Tenant isolation: facts are scoped to one customer and must never cross that boundary; we found a path where the read boundary held but the write path didn't enforce the same invariant, and fixed it by enforcing customer scope on every path that touches the store, verified against the write path directly rather than assuming a safe read implied a safe write. A memory leak is worse than an ordinary data leak, because the agent doesn't just reveal a wrong fact, it may act on it.

Recall honesty: the interface signals recall by lighting up the facts the agent used, and we found a path where that signal could come from presentation state rather than the actually-cited facts. A memory system that fakes the appearance of recall is worse than one that doesn't recall, because it trains the user to trust evidence that isn't evidence. We tied the signal to the real cited-facts payload: if the data doesn't back the claim, the interface doesn't make it.


What Production Would Actually Require

What we built proves the mechanism. A real enterprise deployment would still have to solve four things we deliberately scoped out.

Production would require four upgrades:

  1. Stronger forgetting. Facts here have provenance, validity, and supersession — enough to show memory can stay current. Production needs conflict resolution when two sources disagree with no clear recency winner, confidence decay for facts that were true once and quietly stopped being, and a human-auditable trail for why a fact was forgotten, because in support a wrongly-forgotten fact is a customer-facing failure someone has to explain.

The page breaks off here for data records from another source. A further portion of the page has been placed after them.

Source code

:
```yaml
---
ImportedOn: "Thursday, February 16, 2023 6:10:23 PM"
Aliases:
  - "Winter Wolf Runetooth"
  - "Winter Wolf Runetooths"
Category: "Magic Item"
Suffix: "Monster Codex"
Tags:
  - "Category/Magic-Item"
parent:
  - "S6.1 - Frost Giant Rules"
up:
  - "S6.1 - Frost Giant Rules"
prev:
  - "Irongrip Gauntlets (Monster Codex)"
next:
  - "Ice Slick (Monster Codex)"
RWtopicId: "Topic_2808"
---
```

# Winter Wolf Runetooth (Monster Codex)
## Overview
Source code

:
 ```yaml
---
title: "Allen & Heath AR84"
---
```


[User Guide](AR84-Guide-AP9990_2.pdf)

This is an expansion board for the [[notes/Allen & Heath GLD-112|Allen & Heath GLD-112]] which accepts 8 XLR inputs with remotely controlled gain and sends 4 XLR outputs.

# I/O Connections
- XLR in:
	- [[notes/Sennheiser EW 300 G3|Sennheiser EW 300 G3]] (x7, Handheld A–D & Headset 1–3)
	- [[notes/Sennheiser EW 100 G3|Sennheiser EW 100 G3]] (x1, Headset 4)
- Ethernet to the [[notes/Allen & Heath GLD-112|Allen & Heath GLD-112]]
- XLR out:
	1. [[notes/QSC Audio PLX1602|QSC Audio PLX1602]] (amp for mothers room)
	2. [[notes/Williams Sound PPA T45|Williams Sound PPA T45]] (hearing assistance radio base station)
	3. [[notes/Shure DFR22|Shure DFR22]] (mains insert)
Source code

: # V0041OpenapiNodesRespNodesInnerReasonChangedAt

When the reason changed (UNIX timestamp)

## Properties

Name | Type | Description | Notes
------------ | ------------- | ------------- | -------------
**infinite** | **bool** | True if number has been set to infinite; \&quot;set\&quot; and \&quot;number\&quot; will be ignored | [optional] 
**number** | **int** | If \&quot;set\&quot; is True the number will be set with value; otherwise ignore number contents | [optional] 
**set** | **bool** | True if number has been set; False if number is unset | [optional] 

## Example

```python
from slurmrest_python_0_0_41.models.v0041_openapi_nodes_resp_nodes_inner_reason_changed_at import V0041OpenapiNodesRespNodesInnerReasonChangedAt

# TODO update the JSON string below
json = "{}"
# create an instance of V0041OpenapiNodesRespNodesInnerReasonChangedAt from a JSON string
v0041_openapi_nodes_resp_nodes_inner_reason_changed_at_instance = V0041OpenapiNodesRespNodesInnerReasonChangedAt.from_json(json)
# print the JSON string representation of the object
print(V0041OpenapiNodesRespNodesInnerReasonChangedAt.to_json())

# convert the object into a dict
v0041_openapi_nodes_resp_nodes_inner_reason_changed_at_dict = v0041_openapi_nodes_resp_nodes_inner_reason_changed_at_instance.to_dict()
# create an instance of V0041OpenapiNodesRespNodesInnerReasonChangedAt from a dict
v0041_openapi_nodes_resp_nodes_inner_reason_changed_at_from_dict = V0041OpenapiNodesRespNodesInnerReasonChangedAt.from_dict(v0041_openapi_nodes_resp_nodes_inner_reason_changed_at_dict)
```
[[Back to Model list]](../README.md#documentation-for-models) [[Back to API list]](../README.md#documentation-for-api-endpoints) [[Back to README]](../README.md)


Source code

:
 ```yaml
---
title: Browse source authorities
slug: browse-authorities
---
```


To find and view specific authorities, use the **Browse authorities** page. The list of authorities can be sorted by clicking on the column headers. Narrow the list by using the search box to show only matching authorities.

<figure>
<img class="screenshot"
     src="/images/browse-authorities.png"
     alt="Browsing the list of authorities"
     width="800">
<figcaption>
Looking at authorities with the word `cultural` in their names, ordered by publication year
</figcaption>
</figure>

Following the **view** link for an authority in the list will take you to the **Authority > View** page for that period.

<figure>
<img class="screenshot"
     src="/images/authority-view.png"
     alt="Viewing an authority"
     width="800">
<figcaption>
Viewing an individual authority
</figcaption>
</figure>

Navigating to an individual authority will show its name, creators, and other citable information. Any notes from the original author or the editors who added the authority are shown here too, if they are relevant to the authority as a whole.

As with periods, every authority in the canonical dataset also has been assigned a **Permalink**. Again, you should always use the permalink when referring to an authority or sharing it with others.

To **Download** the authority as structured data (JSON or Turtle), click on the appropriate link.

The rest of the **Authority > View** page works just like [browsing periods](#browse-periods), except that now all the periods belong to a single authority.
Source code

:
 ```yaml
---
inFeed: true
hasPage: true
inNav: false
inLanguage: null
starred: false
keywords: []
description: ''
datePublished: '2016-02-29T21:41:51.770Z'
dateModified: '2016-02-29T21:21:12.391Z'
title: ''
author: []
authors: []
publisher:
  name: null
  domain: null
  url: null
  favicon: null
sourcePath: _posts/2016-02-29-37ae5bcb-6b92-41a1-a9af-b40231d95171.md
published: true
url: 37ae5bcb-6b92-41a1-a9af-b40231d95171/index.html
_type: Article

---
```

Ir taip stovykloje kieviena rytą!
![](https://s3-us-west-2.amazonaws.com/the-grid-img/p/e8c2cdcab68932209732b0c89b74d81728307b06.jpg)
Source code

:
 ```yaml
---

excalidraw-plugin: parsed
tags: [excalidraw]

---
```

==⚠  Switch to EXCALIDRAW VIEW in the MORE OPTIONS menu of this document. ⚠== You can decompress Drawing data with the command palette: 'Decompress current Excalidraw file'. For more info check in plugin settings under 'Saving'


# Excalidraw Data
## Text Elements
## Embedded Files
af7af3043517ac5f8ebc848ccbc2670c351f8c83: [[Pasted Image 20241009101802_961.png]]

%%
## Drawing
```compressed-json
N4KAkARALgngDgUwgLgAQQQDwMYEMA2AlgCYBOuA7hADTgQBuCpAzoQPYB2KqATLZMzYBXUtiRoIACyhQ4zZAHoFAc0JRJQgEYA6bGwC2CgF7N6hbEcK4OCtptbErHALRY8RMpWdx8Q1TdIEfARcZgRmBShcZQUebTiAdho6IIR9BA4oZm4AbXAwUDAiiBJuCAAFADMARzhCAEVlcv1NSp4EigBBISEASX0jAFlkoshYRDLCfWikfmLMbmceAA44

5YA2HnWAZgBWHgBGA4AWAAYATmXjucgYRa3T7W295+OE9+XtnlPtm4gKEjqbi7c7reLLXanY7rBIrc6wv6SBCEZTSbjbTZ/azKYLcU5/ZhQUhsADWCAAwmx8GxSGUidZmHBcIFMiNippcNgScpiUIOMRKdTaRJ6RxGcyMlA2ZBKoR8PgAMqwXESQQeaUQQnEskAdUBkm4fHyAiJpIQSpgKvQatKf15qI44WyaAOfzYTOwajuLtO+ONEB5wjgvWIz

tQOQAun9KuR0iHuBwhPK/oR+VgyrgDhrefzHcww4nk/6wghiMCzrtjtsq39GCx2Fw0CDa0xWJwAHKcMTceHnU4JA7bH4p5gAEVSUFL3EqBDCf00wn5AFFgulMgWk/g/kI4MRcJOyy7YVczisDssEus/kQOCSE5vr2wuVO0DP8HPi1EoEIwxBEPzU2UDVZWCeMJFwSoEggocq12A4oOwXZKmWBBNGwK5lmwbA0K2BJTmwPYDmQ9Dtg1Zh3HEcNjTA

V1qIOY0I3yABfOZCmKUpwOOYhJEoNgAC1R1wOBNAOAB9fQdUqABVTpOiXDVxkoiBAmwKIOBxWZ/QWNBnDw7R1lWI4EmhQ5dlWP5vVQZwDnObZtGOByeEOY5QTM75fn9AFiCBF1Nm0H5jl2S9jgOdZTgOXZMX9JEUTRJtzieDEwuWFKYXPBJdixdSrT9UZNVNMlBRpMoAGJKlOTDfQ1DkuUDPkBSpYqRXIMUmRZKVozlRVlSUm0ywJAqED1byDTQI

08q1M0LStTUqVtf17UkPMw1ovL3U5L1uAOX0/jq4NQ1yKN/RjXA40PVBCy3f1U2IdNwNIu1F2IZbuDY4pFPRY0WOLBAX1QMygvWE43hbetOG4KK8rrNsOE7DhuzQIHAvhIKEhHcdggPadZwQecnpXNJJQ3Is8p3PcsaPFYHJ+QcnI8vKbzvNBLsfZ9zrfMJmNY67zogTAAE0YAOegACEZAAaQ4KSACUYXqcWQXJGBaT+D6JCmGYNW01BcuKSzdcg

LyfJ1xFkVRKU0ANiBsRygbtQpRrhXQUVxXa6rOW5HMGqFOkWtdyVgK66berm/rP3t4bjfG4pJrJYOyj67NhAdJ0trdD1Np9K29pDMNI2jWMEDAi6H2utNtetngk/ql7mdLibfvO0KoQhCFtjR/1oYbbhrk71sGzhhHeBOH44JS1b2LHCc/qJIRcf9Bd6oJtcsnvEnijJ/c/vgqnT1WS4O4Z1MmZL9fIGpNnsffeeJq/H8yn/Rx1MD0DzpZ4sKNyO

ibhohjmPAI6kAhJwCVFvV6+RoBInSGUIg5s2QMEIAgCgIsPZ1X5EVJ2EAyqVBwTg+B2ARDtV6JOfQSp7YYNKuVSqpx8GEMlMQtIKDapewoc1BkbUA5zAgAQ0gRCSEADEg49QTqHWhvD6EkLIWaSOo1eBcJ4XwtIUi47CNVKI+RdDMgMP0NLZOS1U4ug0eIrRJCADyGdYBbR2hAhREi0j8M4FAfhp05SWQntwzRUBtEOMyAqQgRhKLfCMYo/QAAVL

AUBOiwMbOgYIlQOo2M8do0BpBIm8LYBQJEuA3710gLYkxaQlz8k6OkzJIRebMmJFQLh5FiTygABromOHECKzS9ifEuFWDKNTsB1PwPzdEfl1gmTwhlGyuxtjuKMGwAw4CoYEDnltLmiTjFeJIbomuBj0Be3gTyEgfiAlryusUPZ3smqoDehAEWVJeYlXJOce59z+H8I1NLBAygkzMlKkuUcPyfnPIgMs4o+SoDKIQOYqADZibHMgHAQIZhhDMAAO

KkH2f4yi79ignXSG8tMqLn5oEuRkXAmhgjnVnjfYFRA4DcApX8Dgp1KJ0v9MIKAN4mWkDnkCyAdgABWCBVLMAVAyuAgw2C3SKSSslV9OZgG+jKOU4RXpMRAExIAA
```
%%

  2. Async promotion. We distill inline on session close, which is right for a demo and wrong for scale. Production distills asynchronously, batches across concurrent sessions, retries safely, and routes untrusted distillation output to a reviewable dead-letter path instead of dropping it.

  3. Structural isolation. It's not enough to remember to check customer scope on every path. A boundary maintained by discipline is a boundary that eventually leaks. Production multi-tenancy should make cross-customer recall structurally impossible at the storage and query layer.

  4. Operational telemetry. We measure the thing that proves the thesis. A real support org also needs recall precision and latency in the live path, distillation quality sampling, fact-drift detection, and alerts when a customer's memory no longer matches what they'd recognize as true. The measurement we have proves the claim. It's not enough to operate the system.

None of this is a disclaimer. It's the real-world shape of the problem, and naming it is the difference between a demo that claims to be production-ready and a system that knows what production would still cost.


Why This Matters Beyond Support

Never Ask Twice is a support demo, but the underlying pattern is broader: scoped facts, provenance, expiry, supersession, and visible recall for AI systems that act across time. That is the memory layer Marcelle Labs is exploring through Vreko — not agents that remember everything, but systems that remember responsibly.